Buraya gelmesinin sebebi de bence evde yalnız kalacağından değildi. Emindim kahretsin ki...

"Olur, yarın saat kaçta?" Taehyung'un bileti kabul edip almasıyla Jungkook'un, yüzünde açılan tebessümüyle beraber boğazımı temizleyerek bakışları üzerime çektim. Ardından ise merdivenlere yürümeye başlayıp, aşağıya inmeye başladım.

"Misafirin mi vardı hyung? Yanlış bir zaman da mı-" konuşmaya devam ederken bir anda duraksamasıyla merdivenlerden inip yanlarına vardım.

"Bu o adam hyung, magazinlerde ki iş adamını oğlu ve kampta ki." sesi düşünceli hale bürünmüş konuşurken tanındığım için taehyung'un, oturduğu koltuğun kol kısmına oturdum.

"Merhaba Jungkook. Evet kapta ki gencim ben. Taehyung'un yanında kalan, sen de Jungkook olmalısın." diyerek elimi uzattım ona sıkması için.

"Tanıştığınıza göre açıklama yapmama gerek yok. Yanlış bir zaman değil tabi ki. Sonuçta korktuğun için geldin." Taehyung'un, aramıza girip konuşmasıyla gözlerim onu buldu.
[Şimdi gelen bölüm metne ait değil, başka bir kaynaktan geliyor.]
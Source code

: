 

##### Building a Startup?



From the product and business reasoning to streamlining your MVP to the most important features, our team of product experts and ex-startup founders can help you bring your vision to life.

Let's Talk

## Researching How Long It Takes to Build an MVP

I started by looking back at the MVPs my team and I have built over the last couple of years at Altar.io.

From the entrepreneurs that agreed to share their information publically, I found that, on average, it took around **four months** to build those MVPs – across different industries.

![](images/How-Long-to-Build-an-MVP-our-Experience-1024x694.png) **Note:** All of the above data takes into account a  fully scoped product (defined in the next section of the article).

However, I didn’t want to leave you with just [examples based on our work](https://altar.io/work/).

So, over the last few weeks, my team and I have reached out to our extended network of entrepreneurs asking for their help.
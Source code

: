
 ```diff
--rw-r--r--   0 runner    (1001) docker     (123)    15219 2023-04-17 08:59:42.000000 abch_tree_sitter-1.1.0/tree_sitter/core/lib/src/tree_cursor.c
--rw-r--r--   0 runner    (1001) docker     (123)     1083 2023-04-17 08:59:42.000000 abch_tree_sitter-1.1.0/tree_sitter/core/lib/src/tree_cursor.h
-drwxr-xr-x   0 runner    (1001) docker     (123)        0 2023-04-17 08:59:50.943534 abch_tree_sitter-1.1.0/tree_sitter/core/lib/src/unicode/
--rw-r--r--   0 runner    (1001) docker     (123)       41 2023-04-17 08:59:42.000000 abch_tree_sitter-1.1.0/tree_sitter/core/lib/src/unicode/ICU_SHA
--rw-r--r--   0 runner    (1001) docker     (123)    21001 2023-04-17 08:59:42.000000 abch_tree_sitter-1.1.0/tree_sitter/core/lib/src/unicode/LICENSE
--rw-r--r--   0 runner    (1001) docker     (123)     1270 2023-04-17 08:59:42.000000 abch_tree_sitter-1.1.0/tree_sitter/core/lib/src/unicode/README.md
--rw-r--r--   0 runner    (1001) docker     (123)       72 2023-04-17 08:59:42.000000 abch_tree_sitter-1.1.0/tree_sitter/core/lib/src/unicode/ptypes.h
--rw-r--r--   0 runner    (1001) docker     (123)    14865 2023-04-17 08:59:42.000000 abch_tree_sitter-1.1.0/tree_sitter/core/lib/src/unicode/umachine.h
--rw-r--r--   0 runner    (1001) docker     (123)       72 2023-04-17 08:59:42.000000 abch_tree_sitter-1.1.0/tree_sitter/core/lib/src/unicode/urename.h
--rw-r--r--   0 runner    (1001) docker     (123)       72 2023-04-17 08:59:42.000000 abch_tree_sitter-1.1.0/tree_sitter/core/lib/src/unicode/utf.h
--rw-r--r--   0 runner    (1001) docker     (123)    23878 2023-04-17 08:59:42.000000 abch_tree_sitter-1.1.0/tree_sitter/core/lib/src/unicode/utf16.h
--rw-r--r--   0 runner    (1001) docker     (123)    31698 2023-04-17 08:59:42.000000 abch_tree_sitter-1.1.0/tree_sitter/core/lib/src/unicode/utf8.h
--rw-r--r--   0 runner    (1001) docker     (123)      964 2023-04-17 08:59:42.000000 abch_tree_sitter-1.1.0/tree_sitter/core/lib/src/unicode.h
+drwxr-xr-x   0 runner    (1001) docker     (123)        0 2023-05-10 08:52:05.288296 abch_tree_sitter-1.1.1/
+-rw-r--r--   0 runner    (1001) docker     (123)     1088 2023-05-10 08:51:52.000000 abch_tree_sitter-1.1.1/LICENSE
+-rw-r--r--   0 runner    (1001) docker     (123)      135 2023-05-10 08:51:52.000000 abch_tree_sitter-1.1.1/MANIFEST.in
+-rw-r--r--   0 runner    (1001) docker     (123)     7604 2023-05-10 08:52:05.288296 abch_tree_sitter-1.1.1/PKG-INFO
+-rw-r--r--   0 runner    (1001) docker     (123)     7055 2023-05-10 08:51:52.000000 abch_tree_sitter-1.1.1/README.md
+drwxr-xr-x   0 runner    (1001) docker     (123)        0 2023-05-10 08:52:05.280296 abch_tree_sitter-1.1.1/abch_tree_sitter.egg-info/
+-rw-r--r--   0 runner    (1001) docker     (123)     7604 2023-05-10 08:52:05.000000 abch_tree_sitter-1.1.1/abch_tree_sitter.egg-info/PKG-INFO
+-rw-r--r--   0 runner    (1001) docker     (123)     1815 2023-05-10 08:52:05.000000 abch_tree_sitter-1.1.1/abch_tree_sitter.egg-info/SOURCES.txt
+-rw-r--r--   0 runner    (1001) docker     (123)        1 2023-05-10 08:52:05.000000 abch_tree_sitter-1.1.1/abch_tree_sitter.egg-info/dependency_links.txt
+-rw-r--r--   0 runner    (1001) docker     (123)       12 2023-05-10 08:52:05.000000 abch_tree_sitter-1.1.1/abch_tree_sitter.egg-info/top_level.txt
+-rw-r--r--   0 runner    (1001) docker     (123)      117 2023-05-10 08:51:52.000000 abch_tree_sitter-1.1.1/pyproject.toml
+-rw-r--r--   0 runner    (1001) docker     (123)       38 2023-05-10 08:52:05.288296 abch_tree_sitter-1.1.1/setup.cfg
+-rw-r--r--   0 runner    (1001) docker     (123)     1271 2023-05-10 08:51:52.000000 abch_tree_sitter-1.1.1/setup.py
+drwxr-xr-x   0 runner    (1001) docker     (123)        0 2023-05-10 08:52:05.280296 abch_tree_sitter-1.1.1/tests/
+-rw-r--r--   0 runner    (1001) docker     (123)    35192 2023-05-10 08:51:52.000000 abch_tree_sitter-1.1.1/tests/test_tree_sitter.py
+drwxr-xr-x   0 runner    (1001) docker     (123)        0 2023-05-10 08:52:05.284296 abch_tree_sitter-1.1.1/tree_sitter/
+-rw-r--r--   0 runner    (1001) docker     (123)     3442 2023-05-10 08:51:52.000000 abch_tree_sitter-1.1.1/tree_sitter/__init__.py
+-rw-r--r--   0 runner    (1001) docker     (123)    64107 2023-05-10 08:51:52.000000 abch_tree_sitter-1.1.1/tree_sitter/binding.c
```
"Ellerinizdekiler neler?" duyduğum halde belli etmeden meraklı bir biçim de sordum, sorumu.

"Bunlar mı? Jungkook müze için iki bilet almış ama gitmeye birisi olmadığı için bana söyledi bende kabul ettim. Sen de gelirsin, sana oraya gidince alırız bilet." diyen Taehyung, bilinçsizce uyluğuma elini koyup hafifçe okşamıştı.

"Olur, ben de gelirim. Aslında hiç müzeye gitmemiştim. Sayende ilk olacak Jungkook, teşekkürler." dedim, benim o adam bakışları atarken.

"Siz aynı evde mi yaşıyorsunuz?" diye soru sormasıyla gülümsemem büyüdü.

"Bilmem acabamı ki? Aslında bunu düşünmüyor değilim. Şuan babamla kavga ettiğim için buraya attım kendimi. Ama tamamen onun oldum." diyerek, konuşurken ikisinde de gözlerimi gezdirdim.

"Size içecek koyup geliyorum ben. Siz tanışın, kaynaşın güzel güzel." Taehyung'un, bizi bırakıp mutfağa gitmesiyle onun kalktığı yere oturdum.

"Hyung'un, bir sevgilisi yok sanıyordum ama demek ki sen sevgilisisin. O gün kampta ki inleme seslerinden anlamıştım ama hastasıyla beraber olması, düşünülmez bir şey." demesiyle kaşlarım çatıldı.